As an adherent of the Moral Imperative, Kronmiller wanted the C.N.A. go to war with Mexico to depose Hermión, liberate the conquered nations of New Granada, Guatemala, and Hawaii, and emancipate Mexico's Negro slaves. He also wanted the C.N.A. to become the leader of a coalition of revolutionary nations, including the socialist Republic of France, in opposition to the world's other reactionary imperialist powers, including Great Britain, the Germanic Confederation, and the Russian Empire.
It had been Gallivan's intention to step down as governor-general and take a seat in the back benches of the Grand Council at the end of his second term. He said, "I have made my contribution. Let someone else taste of power now." He had also once remarked that "No man is indispensable, but by the time he reaches the age of forty, every man thinks he is." However, Gallivan had to rethink his decision when gold was discovered in Russian Alaska in 1896 by a prospecting team from the rapidly expanding Mexican corporation Kramer Associates. K.A. soon had additional prospecting teams roaming Russian Alaska searching for gold deposits, and on several occasions in 1897 these teams crossed the border into the Confederation of Manitoba and came into conflict with North Americans. Gallivan concealed these clashes from the public for fear that the C.N.A. might be drawn into the growing conflict between Mexico and Russia. Instead, he quietly sent word of the incursions to K.A. President Diego Cortez y Catalán, and Cortez saw to it that they ceased.

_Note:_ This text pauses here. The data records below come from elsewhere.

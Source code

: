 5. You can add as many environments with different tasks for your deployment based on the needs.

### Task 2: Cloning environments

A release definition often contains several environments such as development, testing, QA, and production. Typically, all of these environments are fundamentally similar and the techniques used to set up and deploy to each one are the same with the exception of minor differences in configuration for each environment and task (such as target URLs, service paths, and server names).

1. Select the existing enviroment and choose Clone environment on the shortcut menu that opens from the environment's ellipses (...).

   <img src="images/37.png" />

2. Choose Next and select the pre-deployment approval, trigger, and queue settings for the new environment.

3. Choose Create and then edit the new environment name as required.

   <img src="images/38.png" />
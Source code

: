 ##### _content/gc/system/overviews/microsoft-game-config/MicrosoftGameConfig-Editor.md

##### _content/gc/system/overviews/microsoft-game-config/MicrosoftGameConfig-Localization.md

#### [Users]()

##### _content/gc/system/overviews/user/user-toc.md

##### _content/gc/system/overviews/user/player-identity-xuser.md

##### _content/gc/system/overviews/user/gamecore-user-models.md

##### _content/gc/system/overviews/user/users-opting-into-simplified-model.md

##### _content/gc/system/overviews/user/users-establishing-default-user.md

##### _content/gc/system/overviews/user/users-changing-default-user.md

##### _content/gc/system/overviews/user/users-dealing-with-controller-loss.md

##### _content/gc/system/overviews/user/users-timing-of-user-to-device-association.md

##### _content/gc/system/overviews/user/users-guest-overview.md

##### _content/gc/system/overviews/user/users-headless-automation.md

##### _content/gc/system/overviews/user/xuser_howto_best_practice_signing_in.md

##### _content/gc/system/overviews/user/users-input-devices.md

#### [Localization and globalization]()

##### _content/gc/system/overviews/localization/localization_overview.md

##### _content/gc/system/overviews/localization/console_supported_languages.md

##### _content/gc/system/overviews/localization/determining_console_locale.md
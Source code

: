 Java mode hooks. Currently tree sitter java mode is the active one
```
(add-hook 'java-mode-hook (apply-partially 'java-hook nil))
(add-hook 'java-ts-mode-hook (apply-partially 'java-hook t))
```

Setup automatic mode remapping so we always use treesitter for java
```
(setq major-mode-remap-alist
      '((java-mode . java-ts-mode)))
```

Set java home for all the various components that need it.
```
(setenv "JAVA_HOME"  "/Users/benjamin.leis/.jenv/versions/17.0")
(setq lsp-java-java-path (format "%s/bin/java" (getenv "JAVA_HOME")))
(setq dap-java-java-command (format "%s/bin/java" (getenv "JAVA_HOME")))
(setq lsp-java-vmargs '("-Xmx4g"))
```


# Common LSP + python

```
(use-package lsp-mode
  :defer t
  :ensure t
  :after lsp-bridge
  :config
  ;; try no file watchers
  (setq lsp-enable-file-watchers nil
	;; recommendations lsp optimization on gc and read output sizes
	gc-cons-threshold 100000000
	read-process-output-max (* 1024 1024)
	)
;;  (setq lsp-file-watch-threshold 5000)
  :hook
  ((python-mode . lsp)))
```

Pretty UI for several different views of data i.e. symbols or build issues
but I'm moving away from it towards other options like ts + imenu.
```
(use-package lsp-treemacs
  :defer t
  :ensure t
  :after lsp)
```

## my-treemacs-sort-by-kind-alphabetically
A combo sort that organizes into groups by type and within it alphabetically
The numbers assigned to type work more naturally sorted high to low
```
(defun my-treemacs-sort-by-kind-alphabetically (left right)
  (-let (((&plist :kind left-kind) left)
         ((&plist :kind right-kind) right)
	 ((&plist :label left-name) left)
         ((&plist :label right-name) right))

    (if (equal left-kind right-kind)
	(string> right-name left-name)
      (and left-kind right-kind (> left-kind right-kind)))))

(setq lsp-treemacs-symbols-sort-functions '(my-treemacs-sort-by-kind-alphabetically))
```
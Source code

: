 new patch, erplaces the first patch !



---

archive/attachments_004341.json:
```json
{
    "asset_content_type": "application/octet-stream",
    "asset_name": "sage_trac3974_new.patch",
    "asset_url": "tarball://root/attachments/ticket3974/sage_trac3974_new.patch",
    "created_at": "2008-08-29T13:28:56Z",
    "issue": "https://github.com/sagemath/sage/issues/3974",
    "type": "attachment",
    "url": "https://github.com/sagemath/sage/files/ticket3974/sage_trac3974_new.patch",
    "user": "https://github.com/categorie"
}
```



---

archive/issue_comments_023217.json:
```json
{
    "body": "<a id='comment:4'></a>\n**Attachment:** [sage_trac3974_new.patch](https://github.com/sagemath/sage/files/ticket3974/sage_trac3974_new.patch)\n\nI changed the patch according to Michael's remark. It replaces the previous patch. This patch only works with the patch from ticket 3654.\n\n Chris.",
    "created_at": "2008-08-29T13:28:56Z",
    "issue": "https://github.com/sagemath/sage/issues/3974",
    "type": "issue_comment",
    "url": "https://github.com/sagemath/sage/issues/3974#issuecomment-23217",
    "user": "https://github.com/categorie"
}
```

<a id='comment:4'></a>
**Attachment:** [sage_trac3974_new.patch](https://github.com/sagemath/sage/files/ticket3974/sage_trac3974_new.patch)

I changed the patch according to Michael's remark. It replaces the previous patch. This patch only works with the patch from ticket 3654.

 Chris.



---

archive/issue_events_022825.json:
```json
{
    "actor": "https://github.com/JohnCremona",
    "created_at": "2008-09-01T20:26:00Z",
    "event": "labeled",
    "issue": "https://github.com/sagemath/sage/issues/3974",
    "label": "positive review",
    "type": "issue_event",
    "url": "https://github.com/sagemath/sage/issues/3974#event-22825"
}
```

The opposition Liberal Party, meanwhile, had for decades supported closer ties between the C.N.A. and the rest of the British Empire, with a view to establishing an Anglo-North American hegemony over the world. The discovery of gold in Alaska prompted Liberal Party leader James Hare to criticize Gallivan's inaction. Hare said, "While the Kramer Associates finds a fortune in Russian lands, Mr. Gallivan allows the Athabasca region to remain frozen and isolated. Perhaps the Governor-General should ask Diego Cortez for assistance, since he appears incapable of action on his own."
Gallivan responded, "Mr. Hare should know, or should be informed, that private investigations of the Athabasca region have shown little or no gold in the district. Any North American who so desires can go to Athabasca and search to his heart's content, and what he finds, will be his alone. It is the role of the individual, and not the government in Burgoyne, to go on gold-seeking expeditions. Does Mr. Hare, who has opposed every measure this government has taken in field of social welfare on the grounds that such actions limit freedom, now suggest the government expand its scope to include gold mining? I think not."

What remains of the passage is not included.